BEGIN TASK DATA
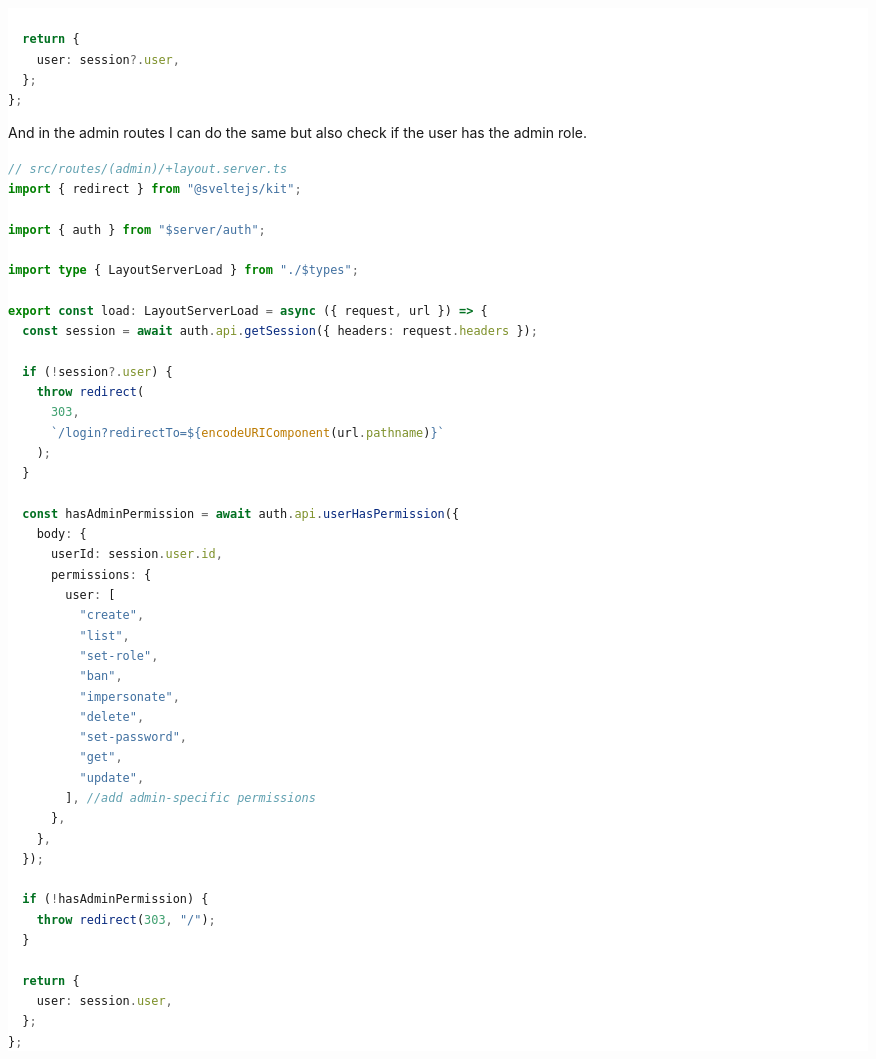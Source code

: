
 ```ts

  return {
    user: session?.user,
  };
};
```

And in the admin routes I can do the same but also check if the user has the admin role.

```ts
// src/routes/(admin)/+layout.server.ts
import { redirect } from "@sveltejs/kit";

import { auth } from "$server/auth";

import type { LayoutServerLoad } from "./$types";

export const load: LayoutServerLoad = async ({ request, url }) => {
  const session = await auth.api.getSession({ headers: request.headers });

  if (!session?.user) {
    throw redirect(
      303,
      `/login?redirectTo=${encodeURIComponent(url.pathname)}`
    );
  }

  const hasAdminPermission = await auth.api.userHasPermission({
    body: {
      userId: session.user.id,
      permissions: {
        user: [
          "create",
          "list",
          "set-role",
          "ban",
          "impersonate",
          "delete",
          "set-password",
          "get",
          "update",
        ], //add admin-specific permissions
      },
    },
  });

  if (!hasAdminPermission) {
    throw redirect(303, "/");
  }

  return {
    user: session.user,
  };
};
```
END TASK DATA
WHAT TO DO: What lines of the listing above hold "import"? Copy all of them.

SOLUTION TO THE PROBLEM:
import { redirect } from "@sveltejs/kit";
import { auth } from "$server/auth";
import type { LayoutServerLoad } from "./$types";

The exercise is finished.